= WHAT NEEDS TO BE DONE =
For the records that follow, give the number of lines containing the word "deal", with no added text.

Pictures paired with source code
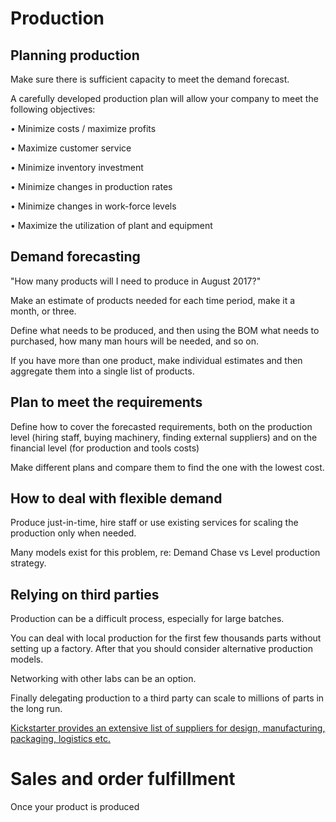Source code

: # Production 

## Planning production

Make sure there is sufficient capacity to meet the demand forecast.

A carefully developed production plan will allow your company to meet the following objectives:

•  Minimize costs / maximize profits

•  Maximize customer service

•  Minimize inventory investment

•  Minimize changes in production rates

•  Minimize changes in work-force levels

•  Maximize the utilization of plant and equipment

## Demand forecasting 

"How many products will I need to produce in August 2017?"

Make an estimate of products needed for each time period, make it a month, or three.

Define what needs to be produced, and then using the BOM what needs to purchased, how many man hours will be needed, and so on.

If you have more than one product, make individual estimates
and then aggregate them into a single list of products.

## Plan to meet the requirements

Define how to cover the forecasted requirements, both on the production level (hiring staff, buying machinery, finding external suppliers) and on the financial level (for production and tools costs)

Make different plans and compare them to find the one with the lowest cost.

## How to deal with flexible demand

Produce just-in-time, hire staff or use existing services for scaling the production only when needed.

Many models exist for this problem, re: Demand Chase vs Level production strategy.

## Relying on third parties 

Production can be a difficult process, especially for large batches.

You can deal with local production for the first few thousands parts without setting up a factory. After that you should consider alternative production models.

Networking with other labs can be an option. 

Finally delegating production to a third party can scale to millions of parts in the long run.

[Kickstarter provides an extensive list of suppliers for design, manufacturing, packaging, logistics etc.](https://www.kickstarter.com/help/resources?ref=handbook_fulfillment)

# Sales and order fulfillment

Once your product is produced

= EXERCISE ANSWER =
2